### PROBLEM STATEMENT
Filter the records down to the lines that hold the word "create", and copy each of those lines.

EXERCISE INPUT section start

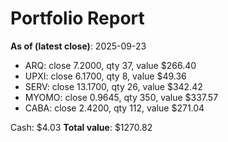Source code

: # Portfolio Report
**As of (latest close)**: 2025-09-23

- ARQ: close 7.2000, qty 37, value $266.40
- UPXI: close 6.1700, qty 8, value $49.36
- SERV: close 13.1700, qty 26, value $342.42
- MYOMO: close 0.9645, qty 350, value $337.57
- CABA: close 2.4200, qty 112, value $271.04

Cash: $4.03
**Total value**: $1270.82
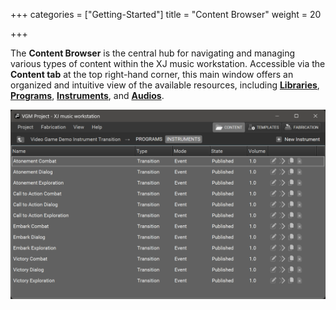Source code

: +++
categories = ["Getting-Started"]
title = "Content Browser"
weight = 20

+++

The **Content Browser** is the central hub for navigating and managing various types of content within the XJ music workstation. Accessible via the **Content tab** at the top right-hand corner, this main window offers an organized and intuitive view of the available resources, including [**Libraries**](/making-xj-music/libraries/index.md), [**Programs**](/making-xj-music/programs/_index.md), [**Instruments**](/making-xj-music/instruments/_index.md), and [**Audios**](/getting-started/instrument-editor/index.md).

![Content Browser](content-browser.png?width=600px)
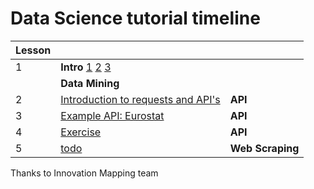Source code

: # Data Science tutorial timeline

| **Lesson** | **<br>**                           | **<br>** |
| ---------- | ---------------------------------- | -------- |
| 1          | **Intro** [1](https://github.com/danielinux7/StemLab/blob/master/1-Intro/ds.pptx) [2](https://github.com/danielinux7/StemLab/blob/master/1-Intro/ai.pptx) [3](https://colab.research.google.com/github/danielinux7/StemLab/blob/master/1-Intro/intro.ipynb)                          | **<br>** |
|            | **Data Mining**                    | **<br>** |
| 2          | [Introduction to requests and API's](https://colab.research.google.com/github/danielinux7/StemLab/blob/master/2-API/api.ipynb#scrollTo=PQbdUtHbo1WT) | **API**  |
| 3          | [Example API: Eurostat](https://colab.research.google.com/github/danielinux7/StemLab/blob/master/2-API/api.ipynb#scrollTo=Ip-NO3Vno1XN)              | **API**  |
| 4          | [Exercise](https://colab.research.google.com/github/danielinux7/StemLab/blob/master/2-API/api.ipynb#scrollTo=E3jw-GBFo1Xw)                        | **API**  |
| 5          | [todo](https://colab.research.google.com/github/danielinux7/StemLab/blob/master/3-Web-Scraping/web-scraping.ipynb)                        | **Web Scraping**  |

Thanks to Innovation Mapping team
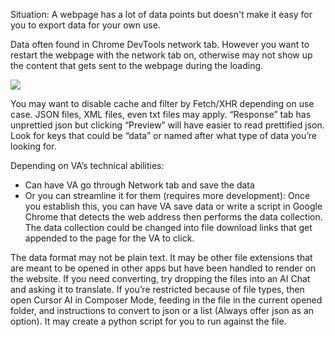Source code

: Situation: A webpage has a lot of data points but doesn't make it easy for you to export data for your own use.

Data often found in Chrome DevTools network tab. However you want to restart the webpage with the network tab on, otherwise may not show up the content that gets sent to the webpage during the loading. 

![](ZzH6H9u.png)

You may want to disable cache and filter by Fetch/XHR depending on use case. JSON files, XML files, even txt files may apply. “Response” tab has unprettied json but clicking “Preview” will have easier to read prettified json. Look for keys that could be “data” or named after what type of data you’re looking for. 

Depending on VA’s technical abilities:

- Can have VA go through Network tab and save the data
- Or you can streamline it for them (requires more development): Once you establish this, you can have VA save data or write a script in Google Chrome that detects the web address then performs the data collection. The data collection could be changed into file download links that get appended to the page for the VA to click. 

The data format may not be plain text. It may be other file extensions that are meant to be opened in other apps but have been handled to render on the website. If you need converting, try dropping the files into an AI Chat and asking it to translate. If you’re restricted because of file types, then open Cursor AI in Composer Mode, feeding in the file in the current opened folder, and instructions to convert to json or a list (Always offer json as an option). It may create a python script for you to run against the file.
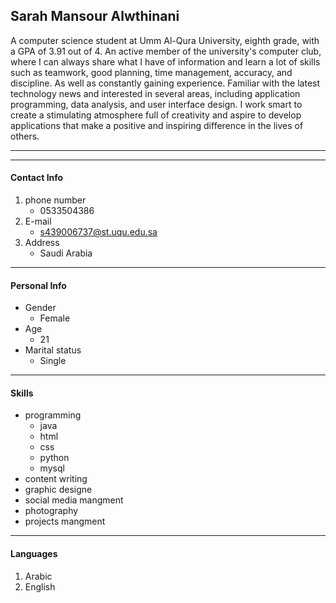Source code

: ## Sarah Mansour Alwthinani 
A computer science student at Umm Al-Qura
University, eighth grade, with a GPA of 3.91 out of 4.
An active member of the university's computer club,
where I can always share what I have of information
and learn a lot of skills such as teamwork, good
planning, time management, accuracy, and
discipline. As well as constantly gaining experience.
Familiar with the latest technology news and
interested in several areas, including application
programming, data analysis, and user interface
design. I work smart to create a stimulating
atmosphere full of creativity and aspire to develop
applications that make a positive and inspiring
difference in the lives of others.

***
***
#### Contact Info
1. phone number
    * 0533504386
2. E-mail
    * s439006737@st.uqu.edu.sa
3. Address
    * Saudi Arabia
***
#### Personal Info
* Gender
   - Female
* Age
   - 21
* Marital status
   - Single
***
#### Skills
* programming
    - java
    - html
    - css
    - python
    - mysql
* content writing 
* graphic designe
* social media mangment
* photography
* projects mangment
***
#### Languages
1. Arabic
2. English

EXERCISE INPUT section end

### RESPONSE BELOW
The data format may not be plain text. It may be other file extensions that are meant to be opened in other apps but have been handled to render on the website. If you need converting, try dropping the files into an AI Chat and asking it to translate. If you’re restricted because of file types, then open Cursor AI in Composer Mode, feeding in the file in the current opened folder, and instructions to convert to json or a list (Always offer json as an option). It may create a python script for you to run against the file.
design. I work smart to create a stimulating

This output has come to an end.